- _Problem requirements_: The number of lines holding "migrate" is all you should give; count them in the records below.

- _Information given_:
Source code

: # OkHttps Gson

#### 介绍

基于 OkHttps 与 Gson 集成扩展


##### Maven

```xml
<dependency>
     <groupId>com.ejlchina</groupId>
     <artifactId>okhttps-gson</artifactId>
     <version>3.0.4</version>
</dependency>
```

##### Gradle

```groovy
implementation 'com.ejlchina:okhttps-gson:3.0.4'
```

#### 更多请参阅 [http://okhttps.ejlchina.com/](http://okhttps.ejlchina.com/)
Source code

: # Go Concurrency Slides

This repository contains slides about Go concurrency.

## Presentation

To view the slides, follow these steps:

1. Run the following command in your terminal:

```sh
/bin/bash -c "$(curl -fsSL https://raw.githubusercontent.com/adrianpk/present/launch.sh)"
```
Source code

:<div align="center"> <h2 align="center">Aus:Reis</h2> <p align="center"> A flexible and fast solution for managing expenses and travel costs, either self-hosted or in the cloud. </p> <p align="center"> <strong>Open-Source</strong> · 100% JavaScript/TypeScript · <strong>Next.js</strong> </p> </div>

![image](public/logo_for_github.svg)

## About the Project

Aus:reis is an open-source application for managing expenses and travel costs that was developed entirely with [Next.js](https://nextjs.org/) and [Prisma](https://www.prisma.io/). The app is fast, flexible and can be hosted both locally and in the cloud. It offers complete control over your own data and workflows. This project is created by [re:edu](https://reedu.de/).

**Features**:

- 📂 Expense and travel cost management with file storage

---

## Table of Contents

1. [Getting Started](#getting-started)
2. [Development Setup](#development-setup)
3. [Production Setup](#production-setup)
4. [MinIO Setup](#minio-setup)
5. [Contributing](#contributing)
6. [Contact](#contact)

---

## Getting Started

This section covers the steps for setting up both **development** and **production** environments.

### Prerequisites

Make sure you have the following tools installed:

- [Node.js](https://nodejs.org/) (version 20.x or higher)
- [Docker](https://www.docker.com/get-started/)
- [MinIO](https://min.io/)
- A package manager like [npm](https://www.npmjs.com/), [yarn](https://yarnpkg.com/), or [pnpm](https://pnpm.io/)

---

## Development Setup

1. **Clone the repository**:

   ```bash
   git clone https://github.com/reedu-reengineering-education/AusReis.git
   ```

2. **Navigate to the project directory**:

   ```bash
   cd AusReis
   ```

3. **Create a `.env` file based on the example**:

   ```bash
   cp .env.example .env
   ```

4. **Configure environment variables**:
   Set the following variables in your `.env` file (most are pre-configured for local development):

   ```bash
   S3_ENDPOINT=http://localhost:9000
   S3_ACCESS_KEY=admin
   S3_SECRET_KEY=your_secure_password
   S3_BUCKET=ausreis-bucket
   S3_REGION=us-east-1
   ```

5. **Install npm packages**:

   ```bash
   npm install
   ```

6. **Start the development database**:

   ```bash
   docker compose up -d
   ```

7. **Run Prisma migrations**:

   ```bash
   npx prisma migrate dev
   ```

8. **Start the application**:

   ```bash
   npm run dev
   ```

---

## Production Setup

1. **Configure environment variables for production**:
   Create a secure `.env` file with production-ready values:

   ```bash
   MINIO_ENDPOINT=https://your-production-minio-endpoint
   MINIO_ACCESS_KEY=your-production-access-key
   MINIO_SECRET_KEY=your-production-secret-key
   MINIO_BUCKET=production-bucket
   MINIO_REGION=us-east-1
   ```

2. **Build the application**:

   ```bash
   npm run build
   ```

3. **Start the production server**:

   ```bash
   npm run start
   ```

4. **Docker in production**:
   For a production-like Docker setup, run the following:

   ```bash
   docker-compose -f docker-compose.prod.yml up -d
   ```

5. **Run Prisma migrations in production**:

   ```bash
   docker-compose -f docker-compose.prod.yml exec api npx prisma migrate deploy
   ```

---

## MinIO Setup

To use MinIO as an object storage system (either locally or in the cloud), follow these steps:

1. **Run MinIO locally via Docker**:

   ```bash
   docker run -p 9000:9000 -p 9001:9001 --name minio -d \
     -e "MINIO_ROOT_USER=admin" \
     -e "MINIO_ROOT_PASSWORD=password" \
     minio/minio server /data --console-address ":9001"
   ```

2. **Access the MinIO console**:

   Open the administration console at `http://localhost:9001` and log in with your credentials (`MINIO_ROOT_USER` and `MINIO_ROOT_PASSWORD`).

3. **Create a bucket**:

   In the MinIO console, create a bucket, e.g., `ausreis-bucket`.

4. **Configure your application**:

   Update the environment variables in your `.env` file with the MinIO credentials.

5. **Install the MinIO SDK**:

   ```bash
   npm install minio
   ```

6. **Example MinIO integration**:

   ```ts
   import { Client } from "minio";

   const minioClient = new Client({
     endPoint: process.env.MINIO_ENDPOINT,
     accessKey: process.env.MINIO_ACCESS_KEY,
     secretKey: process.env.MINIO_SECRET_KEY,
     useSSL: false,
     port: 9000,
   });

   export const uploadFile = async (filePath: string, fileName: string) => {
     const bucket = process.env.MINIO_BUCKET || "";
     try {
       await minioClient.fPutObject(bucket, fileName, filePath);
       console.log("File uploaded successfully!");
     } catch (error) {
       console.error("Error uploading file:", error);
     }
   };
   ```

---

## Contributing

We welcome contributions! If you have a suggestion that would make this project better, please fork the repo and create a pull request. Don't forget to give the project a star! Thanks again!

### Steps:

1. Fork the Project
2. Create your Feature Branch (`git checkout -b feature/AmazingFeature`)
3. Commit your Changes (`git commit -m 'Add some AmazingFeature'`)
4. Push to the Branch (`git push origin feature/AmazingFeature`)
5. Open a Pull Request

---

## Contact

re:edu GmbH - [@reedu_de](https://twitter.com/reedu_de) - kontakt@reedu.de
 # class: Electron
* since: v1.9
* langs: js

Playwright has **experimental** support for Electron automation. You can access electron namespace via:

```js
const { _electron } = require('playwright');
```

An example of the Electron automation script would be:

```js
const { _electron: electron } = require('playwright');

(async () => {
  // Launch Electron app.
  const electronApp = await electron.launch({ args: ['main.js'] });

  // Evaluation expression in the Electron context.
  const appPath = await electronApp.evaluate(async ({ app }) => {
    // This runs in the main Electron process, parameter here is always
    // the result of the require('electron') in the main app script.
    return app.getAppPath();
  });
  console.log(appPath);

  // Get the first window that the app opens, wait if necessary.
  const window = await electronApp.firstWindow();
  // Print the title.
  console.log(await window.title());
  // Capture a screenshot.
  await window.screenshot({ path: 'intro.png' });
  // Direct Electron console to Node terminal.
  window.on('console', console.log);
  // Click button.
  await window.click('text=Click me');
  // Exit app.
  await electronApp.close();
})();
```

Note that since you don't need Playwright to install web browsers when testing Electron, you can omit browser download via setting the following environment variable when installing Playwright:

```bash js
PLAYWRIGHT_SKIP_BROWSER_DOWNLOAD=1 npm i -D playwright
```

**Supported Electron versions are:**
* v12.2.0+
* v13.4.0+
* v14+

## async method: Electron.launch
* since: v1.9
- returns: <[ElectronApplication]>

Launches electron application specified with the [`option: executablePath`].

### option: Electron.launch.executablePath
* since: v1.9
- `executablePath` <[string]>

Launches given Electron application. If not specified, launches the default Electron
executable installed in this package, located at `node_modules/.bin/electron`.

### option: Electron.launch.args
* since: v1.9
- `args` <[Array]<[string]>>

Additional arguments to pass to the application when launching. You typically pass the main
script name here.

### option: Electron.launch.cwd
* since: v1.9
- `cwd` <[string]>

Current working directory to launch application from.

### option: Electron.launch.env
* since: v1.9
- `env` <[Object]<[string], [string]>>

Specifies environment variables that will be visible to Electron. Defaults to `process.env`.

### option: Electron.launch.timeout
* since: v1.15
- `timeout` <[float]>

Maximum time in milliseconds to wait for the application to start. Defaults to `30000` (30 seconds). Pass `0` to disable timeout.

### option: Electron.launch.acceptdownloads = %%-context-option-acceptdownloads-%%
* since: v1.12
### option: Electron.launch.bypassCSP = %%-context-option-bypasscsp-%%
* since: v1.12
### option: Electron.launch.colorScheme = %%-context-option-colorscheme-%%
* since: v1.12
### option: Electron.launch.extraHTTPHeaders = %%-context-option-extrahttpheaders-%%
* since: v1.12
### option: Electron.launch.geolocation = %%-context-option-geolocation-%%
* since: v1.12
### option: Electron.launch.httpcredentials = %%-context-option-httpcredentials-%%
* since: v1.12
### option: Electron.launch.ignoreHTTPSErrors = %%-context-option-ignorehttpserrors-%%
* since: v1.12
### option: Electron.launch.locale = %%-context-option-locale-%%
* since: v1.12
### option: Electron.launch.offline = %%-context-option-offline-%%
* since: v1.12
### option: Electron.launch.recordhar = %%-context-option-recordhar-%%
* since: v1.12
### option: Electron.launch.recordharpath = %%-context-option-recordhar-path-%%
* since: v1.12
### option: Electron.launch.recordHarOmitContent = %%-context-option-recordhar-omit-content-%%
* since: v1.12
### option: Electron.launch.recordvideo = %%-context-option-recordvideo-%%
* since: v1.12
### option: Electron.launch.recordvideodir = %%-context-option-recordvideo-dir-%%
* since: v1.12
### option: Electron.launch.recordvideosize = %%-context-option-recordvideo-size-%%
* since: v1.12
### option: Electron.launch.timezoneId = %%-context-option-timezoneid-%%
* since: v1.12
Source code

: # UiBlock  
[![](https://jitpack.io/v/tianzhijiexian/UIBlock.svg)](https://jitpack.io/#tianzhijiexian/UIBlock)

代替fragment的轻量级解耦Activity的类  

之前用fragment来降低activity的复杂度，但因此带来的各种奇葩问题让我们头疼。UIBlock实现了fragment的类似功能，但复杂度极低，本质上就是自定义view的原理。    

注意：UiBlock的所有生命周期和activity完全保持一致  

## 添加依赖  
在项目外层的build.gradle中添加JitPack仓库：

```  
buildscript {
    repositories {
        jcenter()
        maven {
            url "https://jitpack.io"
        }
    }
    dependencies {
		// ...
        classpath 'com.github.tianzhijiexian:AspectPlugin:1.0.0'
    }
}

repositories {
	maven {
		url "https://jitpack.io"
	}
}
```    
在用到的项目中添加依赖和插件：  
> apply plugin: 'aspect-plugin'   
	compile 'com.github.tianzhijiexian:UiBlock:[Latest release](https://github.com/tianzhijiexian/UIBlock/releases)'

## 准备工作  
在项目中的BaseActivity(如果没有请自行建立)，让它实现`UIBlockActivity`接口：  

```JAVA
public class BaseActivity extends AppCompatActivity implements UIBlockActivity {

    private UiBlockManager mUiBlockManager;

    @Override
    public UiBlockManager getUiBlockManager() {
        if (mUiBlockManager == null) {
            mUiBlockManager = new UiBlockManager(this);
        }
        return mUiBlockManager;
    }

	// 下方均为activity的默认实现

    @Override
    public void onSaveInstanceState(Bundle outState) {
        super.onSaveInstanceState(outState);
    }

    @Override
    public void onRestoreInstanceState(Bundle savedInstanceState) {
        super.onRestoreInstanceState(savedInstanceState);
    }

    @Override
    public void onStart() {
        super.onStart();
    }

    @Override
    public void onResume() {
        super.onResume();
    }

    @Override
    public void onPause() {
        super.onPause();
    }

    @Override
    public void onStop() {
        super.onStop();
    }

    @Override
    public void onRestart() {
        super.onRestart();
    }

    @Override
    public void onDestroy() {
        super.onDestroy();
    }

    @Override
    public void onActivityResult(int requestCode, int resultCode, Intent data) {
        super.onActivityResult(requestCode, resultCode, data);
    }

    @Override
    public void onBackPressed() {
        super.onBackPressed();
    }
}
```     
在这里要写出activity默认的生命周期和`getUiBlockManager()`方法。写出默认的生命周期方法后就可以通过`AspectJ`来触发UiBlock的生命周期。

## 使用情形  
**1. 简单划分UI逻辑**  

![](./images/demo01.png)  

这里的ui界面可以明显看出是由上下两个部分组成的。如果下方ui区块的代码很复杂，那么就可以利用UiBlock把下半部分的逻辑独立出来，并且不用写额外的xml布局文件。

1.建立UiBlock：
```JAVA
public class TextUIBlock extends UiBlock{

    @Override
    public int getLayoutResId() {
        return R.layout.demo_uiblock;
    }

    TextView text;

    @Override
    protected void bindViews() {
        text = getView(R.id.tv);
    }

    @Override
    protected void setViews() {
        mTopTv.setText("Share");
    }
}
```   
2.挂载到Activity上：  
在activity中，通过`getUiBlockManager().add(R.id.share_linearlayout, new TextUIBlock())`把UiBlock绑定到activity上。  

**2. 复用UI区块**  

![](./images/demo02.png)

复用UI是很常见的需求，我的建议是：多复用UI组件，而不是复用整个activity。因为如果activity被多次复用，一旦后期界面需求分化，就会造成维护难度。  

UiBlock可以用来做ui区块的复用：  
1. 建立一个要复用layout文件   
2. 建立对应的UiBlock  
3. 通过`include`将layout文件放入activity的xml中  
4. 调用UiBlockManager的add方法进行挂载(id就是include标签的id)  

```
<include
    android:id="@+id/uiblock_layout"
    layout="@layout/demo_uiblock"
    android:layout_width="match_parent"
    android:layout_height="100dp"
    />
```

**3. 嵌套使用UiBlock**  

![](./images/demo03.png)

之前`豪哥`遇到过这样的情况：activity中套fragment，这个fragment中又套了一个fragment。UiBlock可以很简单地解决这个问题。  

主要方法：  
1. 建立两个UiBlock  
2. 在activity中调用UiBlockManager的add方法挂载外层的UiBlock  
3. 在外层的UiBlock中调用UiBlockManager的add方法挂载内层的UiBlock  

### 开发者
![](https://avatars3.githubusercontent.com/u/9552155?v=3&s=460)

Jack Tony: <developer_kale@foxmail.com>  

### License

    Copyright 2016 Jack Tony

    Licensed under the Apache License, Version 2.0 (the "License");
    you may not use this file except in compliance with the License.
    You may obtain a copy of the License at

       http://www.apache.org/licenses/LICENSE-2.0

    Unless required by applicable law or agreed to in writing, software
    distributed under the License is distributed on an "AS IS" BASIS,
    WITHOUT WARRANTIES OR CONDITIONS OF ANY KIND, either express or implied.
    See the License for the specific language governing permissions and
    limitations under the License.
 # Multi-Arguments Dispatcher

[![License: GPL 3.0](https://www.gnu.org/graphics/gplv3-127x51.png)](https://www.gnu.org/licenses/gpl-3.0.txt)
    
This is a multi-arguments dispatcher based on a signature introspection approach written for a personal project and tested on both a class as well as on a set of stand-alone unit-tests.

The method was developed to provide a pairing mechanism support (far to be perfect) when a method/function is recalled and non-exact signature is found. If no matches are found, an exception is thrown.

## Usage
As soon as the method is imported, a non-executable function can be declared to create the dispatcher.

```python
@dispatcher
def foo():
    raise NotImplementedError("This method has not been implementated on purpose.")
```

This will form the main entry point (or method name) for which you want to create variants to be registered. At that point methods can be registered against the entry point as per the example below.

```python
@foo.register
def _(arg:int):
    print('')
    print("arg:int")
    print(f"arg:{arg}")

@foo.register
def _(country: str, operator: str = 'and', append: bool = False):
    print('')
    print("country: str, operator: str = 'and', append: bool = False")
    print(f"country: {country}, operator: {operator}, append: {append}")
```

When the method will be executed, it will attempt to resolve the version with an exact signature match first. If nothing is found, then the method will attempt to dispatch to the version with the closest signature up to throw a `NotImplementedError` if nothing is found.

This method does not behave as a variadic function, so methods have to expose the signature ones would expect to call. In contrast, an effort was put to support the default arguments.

- _Response to this task_: 2